New MySQL version, YAY!

MySQL 5.7 is full of new features, like virtual columns, virtual indexes and JSON fields! But, it came with some changes to the default configuration. When running:

SELECT @@GLOBAL.sql_mode;

We get:

ONLY_FULL_GROUP_BY,STRICT_TRANS_TABLES,NO_ZERO_IN_DATE,NO_ZERO_DATE,ERROR_FOR_DIVISION_BY_ZERO,NO_AUTO_CREATE_USER,NO_ENGINE_SUBSTITUTION

What I want to talk about is the ONLY_FULL_GROUP_BY mode. This mode rejects queries where nonaggregated columns are expected, but aren’t on the GROUP BY or HAVING clause. Before MySQL 5.7.5, ONLY_FULL_GROUP_BY was disabled by default, now it is enabled.

You know the drill…

This is a simple statement, people use it everywhere, it shouldn’t be that hard to use, right?

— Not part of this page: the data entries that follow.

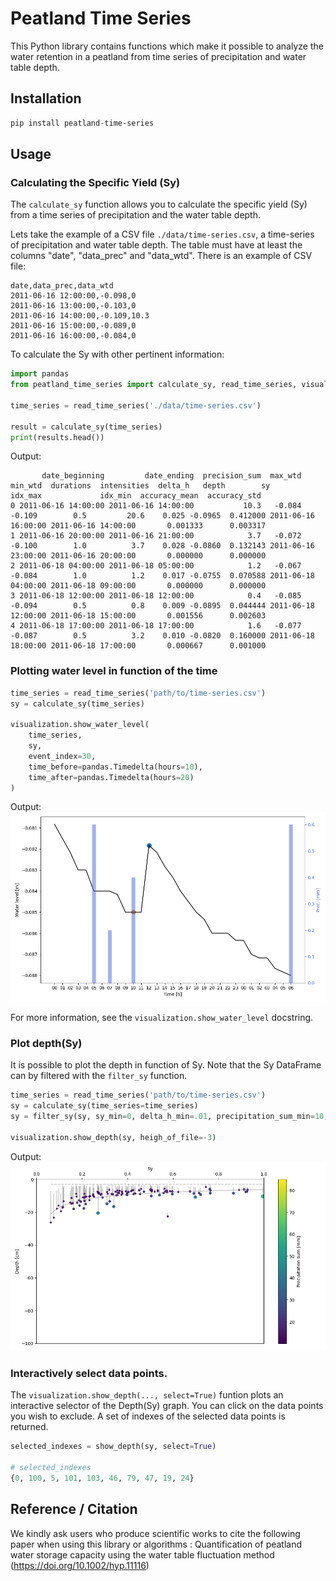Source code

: # Peatland Time Series

This Python library contains functions which make it possible to analyze the water retention in a peatland from time series of precipitation and water table depth.

## Installation
```bash
pip install peatland-time-series
```


## Usage

### Calculating the Specific Yield (Sy)
The `calculate_sy` function allows you to calculate the specific yield (Sy)
from a time series of precipitation and the water table depth.

Lets take the example of a CSV file `./data/time-series.csv`, a time-series of precipitation and water table depth. The table must have at least the columns "date", "data_prec" and "data_wtd". There is an example of CSV file:
```
date,data_prec,data_wtd
2011-06-16 12:00:00,-0.098,0
2011-06-16 13:00:00,-0.103,0
2011-06-16 14:00:00,-0.109,10.3
2011-06-16 15:00:00,-0.089,0
2011-06-16 16:00:00,-0.084,0
```

To calculate the Sy with other pertinent information:
```python
import pandas
from peatland_time_series import calculate_sy, read_time_series, visualization

time_series = read_time_series('./data/time-series.csv')

result = calculate_sy(time_series)
print(results.head())
```
Output:
```
       date_beginning         date_ending  precision_sum  max_wtd  min_wtd  durations  intensities  delta_h   depth        sy             idx_max             idx_min  accuracy_mean  accuracy_std
0 2011-06-16 14:00:00 2011-06-16 14:00:00           10.3   -0.084   -0.109        0.5         20.6    0.025 -0.0965  0.412000 2011-06-16 16:00:00 2011-06-16 14:00:00       0.001333      0.003317
1 2011-06-16 20:00:00 2011-06-16 21:00:00            3.7   -0.072   -0.100        1.0          3.7    0.028 -0.0860  0.132143 2011-06-16 23:00:00 2011-06-16 20:00:00       0.000000      0.000000
2 2011-06-18 04:00:00 2011-06-18 05:00:00            1.2   -0.067   -0.084        1.0          1.2    0.017 -0.0755  0.070588 2011-06-18 04:00:00 2011-06-18 09:00:00       0.000000      0.000000
3 2011-06-18 12:00:00 2011-06-18 12:00:00            0.4   -0.085   -0.094        0.5          0.8    0.009 -0.0895  0.044444 2011-06-18 12:00:00 2011-06-18 15:00:00       0.001556      0.002603
4 2011-06-18 17:00:00 2011-06-18 17:00:00            1.6   -0.077   -0.087        0.5          3.2    0.010 -0.0820  0.160000 2011-06-18 18:00:00 2011-06-18 17:00:00       0.000667      0.001000
```

### Plotting water level in function of the time
```python
time_series = read_time_series('path/to/time-series.csv')
sy = calculate_sy(time_series)

visualization.show_water_level(
    time_series,
    sy,
    event_index=30,
    time_before=pandas.Timedelta(hours=10),
    time_after=pandas.Timedelta(hours=20)
)
```
Output:
![water_level_by_time](https://github.com/ulaval-rs/peatland-time-series/blob/main/docs/images/water_level_by_time1.png)

For more information, see the `visualization.show_water_level` docstring. 

### Plot depth(Sy) 
It is possible to plot the depth in function of Sy.
Note that the Sy DataFrame can by filtered with the `filter_sy` function.
```python
time_series = read_time_series('path/to/time-series.csv')
sy = calculate_sy(time_series=time_series)
sy = filter_sy(sy, sy_min=0, delta_h_min=.01, precipitation_sum_min=10, precipitation_sum_max=100)

visualization.show_depth(sy, heigh_of_file=-3)
```
Output:
![depth_by_sy](https://github.com/ulaval-rs/peatland-time-series/blob/main/docs/images/depth_by_sy.png)


### Interactively select data points.
The `visualization.show_depth(..., select=True)` funtion plots an interactive selector of the Depth(Sy)
graph. You can click on the data points you wish to exclude.
A set of indexes of the selected data points is returned.
```python
selected_indexes = show_depth(sy, select=True)

# selected_indexes
{0, 100, 5, 101, 103, 46, 79, 47, 19, 24}
```

## Reference / Citation
We kindly ask users who produce scientific works to cite the following paper when using this library or algorithms :
Quantification of peatland water storage capacity using the water table fluctuation method (https://doi.org/10.1002/hyp.11116)

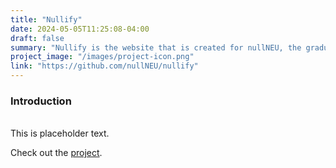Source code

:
 ```yaml
---
title: "Nullify"
date: 2024-05-05T11:25:08-04:00
draft: false
summary: "Nullify is the website that is created for nullNEU, the graduate club at Northeastern University focusing on Cybersecurity."
project_image: "/images/project-icon.png"
link: "https://github.com/nullNEU/nullify"
---
```


### Introduction  
\
This is placeholder text.

Check out the [project](https://github.com/nullNEU/nullify).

Given the following schema:

Suppose I want to list all users that commented on post_id = 1, MySQL 5.6:

SELECT *
FROM comments c
INNER JOIN users u ON c.user_id = u.id
WHERE c.post_id = 1
GROUP BY c.user_id;

And this is the result:

Same query running on 5.7.11 gives the following results:

[42000][1055] Expression #1 of SELECT list is not in GROUP BY clause and contains nonaggregated column 'blog.c.id' which is not functionally dependent on columns in GROUP BY clause; this is incompatible with sql_mode=only_full_group_by

What does it mean?

What MySQL is complaining about here is this: you grouped rows by c.user_id, but the problem is there are more than one result to be retrieved for the c.id column. Since you didn’t use any aggregators, as min(c.id) for instance, it doesn’t know which result to bring.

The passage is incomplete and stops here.